Qualitätsreserven in Verteilnetzen – Forschungsprojekt QuVert mit Camille Bauer Messinstrumenten
Im Forschungsprojekt QuVert (Nutzung von Qualitätsreserven in Verteilnetzen), das vom Bundesamt für Energie BFE unterstützt wird, erforscht ein Team des Labors für Elektrizitätsnetze der BFH gemeinsam mit acht Partnern, wie viel Reserve die Verteilnetze bezüglich Spannungsqualität aufweisen und wie sich die zunehmende Netzauslastung auf die von der Norm beschriebenen Phänomene auswirkt [1]. Die Spannungsqualität wird in Niederspannungsnetzen wegen des hohen Aufwands nicht flächendeckend erfasst. Deren Ausprägung und die Einflüsse auf das Stromnetz durch neue Anlagen können also mit den bisher vorhandenen Daten nicht wissenschaftlich beurteilt werden.
Zur Untersuchung der Qualitätsreserven wird im Rahmen des Projekts die Spannungsqualität (PQ) in sechs ausgewählten Niederspannungsnetzen während mehrerer Monate bis zu einem Jahr erfasst. Dabei sollen auch die Auswirkungen auf die Einhaltung der EN 50160 [2] analysiert werden, wenn Anlagen über die Grenzen der heutigen Regeln [3] hinaus betrieben werden, die die Verteilnetzbetreiber (VNB) bei der Beurteilung von Anschlussgesuchen anwenden. Das Ziel des Projekts ist es, dem BFE, der ElCom und den VNB auf Basis von Messungen in realen Verteilnetzen und einer umfassenden Datenanalyse die wirtschaftlichen Potenziale der Massnahmen «Überwachung», «Smart Grid» bzw. «Netzausbau/-verstärkung» aufzuzeigen.
Netzauswahl
Da die Netztopologie und die Geräte- bzw. Anlagenstruktur in jedem Verteilnetz anders ist, ist es wichtig, dass unterschiedliche Netze untersucht werden können. In den gewählten Netzen der sieben involvierten Netzbetreiber (Energie Service Biel/Bienne, Energie Thun, IB-Murten, AEW, Primeo Energie, Repower und SIG) sind zusätzlich zu den Lasten auch PV-Anlagen, Wärmepumpen und Ladeinfrastruktur angeschlossen. Die Netze wurden flächendeckend mit den PQ-Messgeräten Linax PQ5000 der im Projekt beteiligten Firma Camille Bauer Metrawatt ausgerüstet.
Messkampagnen
In den Netzen der Projektpartner werden Spannungsqualität und Auslastung analysiert. Der Einfluss von Umschaltungen im Netz und von Massnahmen wird untersucht. Die Messdauer hängt davon ab, welches Phänomen observiert werden soll.

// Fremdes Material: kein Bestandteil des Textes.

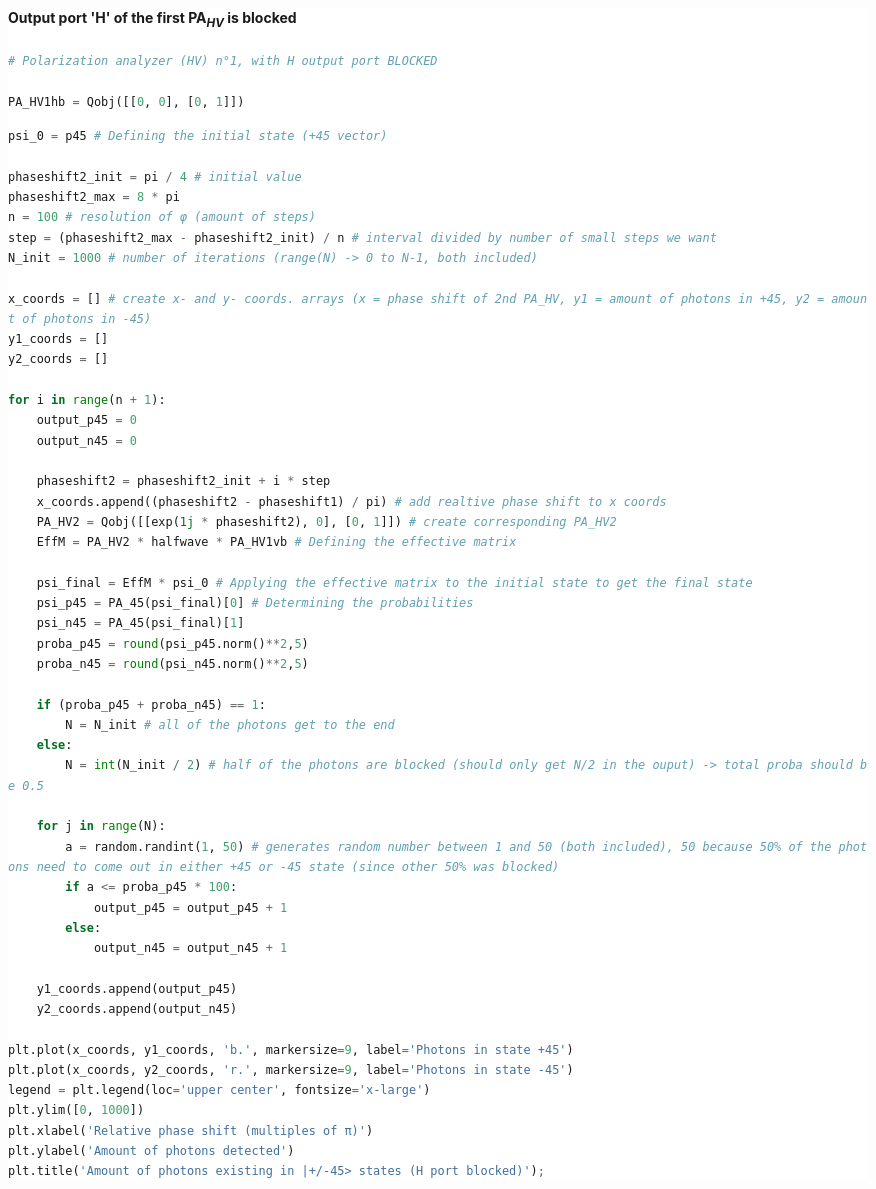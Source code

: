 
#### Output port 'H' of the first PA$_{HV}$ is blocked


```python
# Polarization analyzer (HV) n°1, with H output port BLOCKED

PA_HV1hb = Qobj([[0, 0], [0, 1]])
```


```python
psi_0 = p45 # Defining the initial state (+45 vector)

phaseshift2_init = pi / 4 # initial value
phaseshift2_max = 8 * pi
n = 100 # resolution of φ (amount of steps)
step = (phaseshift2_max - phaseshift2_init) / n # interval divided by number of small steps we want
N_init = 1000 # number of iterations (range(N) -> 0 to N-1, both included)

x_coords = [] # create x- and y- coords. arrays (x = phase shift of 2nd PA_HV, y1 = amount of photons in +45, y2 = amount of photons in -45)
y1_coords = []
y2_coords = []

for i in range(n + 1):
    output_p45 = 0
    output_n45 = 0

    phaseshift2 = phaseshift2_init + i * step
    x_coords.append((phaseshift2 - phaseshift1) / pi) # add realtive phase shift to x coords
    PA_HV2 = Qobj([[exp(1j * phaseshift2), 0], [0, 1]]) # create corresponding PA_HV2
    EffM = PA_HV2 * halfwave * PA_HV1vb # Defining the effective matrix

    psi_final = EffM * psi_0 # Applying the effective matrix to the initial state to get the final state
    psi_p45 = PA_45(psi_final)[0] # Determining the probabilities
    psi_n45 = PA_45(psi_final)[1]
    proba_p45 = round(psi_p45.norm()**2,5)
    proba_n45 = round(psi_n45.norm()**2,5)

    if (proba_p45 + proba_n45) == 1:
        N = N_init # all of the photons get to the end
    else:
        N = int(N_init / 2) # half of the photons are blocked (should only get N/2 in the ouput) -> total proba should be 0.5

    for j in range(N):
        a = random.randint(1, 50) # generates random number between 1 and 50 (both included), 50 because 50% of the photons need to come out in either +45 or -45 state (since other 50% was blocked)
        if a <= proba_p45 * 100:
            output_p45 = output_p45 + 1
        else:
            output_n45 = output_n45 + 1

    y1_coords.append(output_p45)
    y2_coords.append(output_n45)

plt.plot(x_coords, y1_coords, 'b.', markersize=9, label='Photons in state +45')
plt.plot(x_coords, y2_coords, 'r.', markersize=9, label='Photons in state -45')
legend = plt.legend(loc='upper center', fontsize='x-large')
plt.ylim([0, 1000])
plt.xlabel('Relative phase shift (multiples of π)')
plt.ylabel('Amount of photons detected')
plt.title('Amount of photons existing in |+/-45> states (H port blocked)');
```
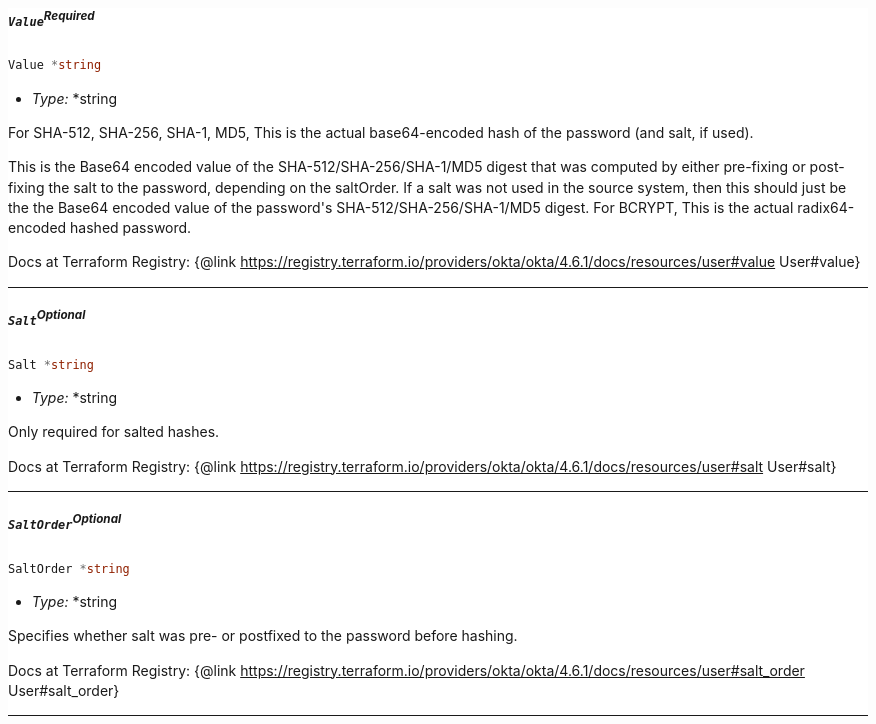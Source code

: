 ##### `Value`<sup>Required</sup> <a name="Value" id="@cdktf/provider-okta.user.UserPasswordHash.property.value"></a>

```go
Value *string
```

- *Type:* *string

For SHA-512, SHA-256, SHA-1, MD5, This is the actual base64-encoded hash of the password (and salt, if used).

This is the Base64 encoded value of the SHA-512/SHA-256/SHA-1/MD5 digest that was computed by either pre-fixing or post-fixing the salt to the password, depending on the saltOrder. If a salt was not used in the source system, then this should just be the the Base64 encoded value of the password's SHA-512/SHA-256/SHA-1/MD5 digest. For BCRYPT, This is the actual radix64-encoded hashed password.

Docs at Terraform Registry: {@link https://registry.terraform.io/providers/okta/okta/4.6.1/docs/resources/user#value User#value}

---

##### `Salt`<sup>Optional</sup> <a name="Salt" id="@cdktf/provider-okta.user.UserPasswordHash.property.salt"></a>

```go
Salt *string
```

- *Type:* *string

Only required for salted hashes.

Docs at Terraform Registry: {@link https://registry.terraform.io/providers/okta/okta/4.6.1/docs/resources/user#salt User#salt}

---

##### `SaltOrder`<sup>Optional</sup> <a name="SaltOrder" id="@cdktf/provider-okta.user.UserPasswordHash.property.saltOrder"></a>

```go
SaltOrder *string
```

- *Type:* *string

Specifies whether salt was pre- or postfixed to the password before hashing.

Docs at Terraform Registry: {@link https://registry.terraform.io/providers/okta/okta/4.6.1/docs/resources/user#salt_order User#salt_order}

---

In Netzen mit hoher Durchdringung von PV-Anlagen werden beispielsweise über etwa ein Jahr im Sommer die höchsten Spannungswerte und im Winter die niedrigsten gemessen. Dies soll aufzeigen, welche Massnahmen für einen zuverlässigen Netzbetrieb technisch und ökonomisch sinnvoll sind. Basierend auf den Messergebnissen werden für die punktuelle und kontinuierliche Überwachung der Verteilnetze die relevanten Parameter bestimmt und ein generisches Überwachungskonzept erarbeitet.
Qualitätsreserven
Zur Beurteilung der Qualitätsreserven wird der Abstand jedes PQ-Parameters zum jeweiligen Grenzwert gemäss EN 50160 betrachtet.
Die Qualitätsreserven werden in pu (per unit) angegeben und können Werte zwischen 0 (0% Reserve) und 1 (100% Reserve) annehmen. 1,00 pu bedeutet beispielsweise, dass eine Spannungsharmonische einen Pegel von 0 V aufweist. Wurde der Grenzwert bei der Messung erreicht oder überschritten, führt dies zu einer Reserve von 0,00 pu. Für die Bewertung nach EN 50160 muss jeweils ein volles Wochenintervall betrachtet werden. Die Messdaten wurden daher in Kalenderwochen gegliedert.
Die Qualitätsreserven sind an den meisten Messpunkten der fünf bisher gemessenen Netze grösser als 0,30 pu, oft zudem grösser als 0,50 pu. In vielen Fällen wurde die geringste Reserve bei der 7. und 9. Spannungsharmonischen (Uh7 und Uh9) und beim Spannungseffektivwert in Bezug zum oberen Spannungsgrenzwert (Umax) gemessen. Traditionell sind die Trafostufen in vielen Netzen noch für einen Lastbetrieb eingestellt, also ist die Spannung im schwach belasteten Fall deutlich höher als 230 V (Phase-Neutral). Die zunehmende PV-Einspeisung führt dazu, dass gewisse Messpunkte kritisch hohe Versorgungsspannungen aufweisen. Dies zeigte sich insbesondere im folgenden Fall:
Grenzwertverletzungen traten nur in einem von allen gemessenen Netzen auf. Wegen der niedrigen Kurzschlussleistung und der Häufung von PV-Anlagen und Verbrauchern sind bei acht PQ-Parametern nur noch sehr geringe Qualitätsreserven vorhanden (Bild 1). Die PV-Anlagen erhöhen das Spannungsniveau, und die Reserve zur oberen Spannungsgrenze (Umax) wird im Sommer fast aufgebraucht. Die Phasenleiter sind ungleichmässig belastet, sodass die Unsymmetrie der Versorgungsspannung im Winter, wenn viele Lasten betrieben werden, eher geringe Reserven aufweist. Besonders problematisch sind die Oberschwingungsspannungen mit niedrigen Ordnungszahlen. Bei der 3. Spannungsharmonischen kommt es im Winter zu Grenzwertverletzungen, bei der 7. Spannungsharmonischen im Sommer (Bild 2). Die Reserven der 5. und 9. Spannungsharmonischen sind ebenfalls sehr gering.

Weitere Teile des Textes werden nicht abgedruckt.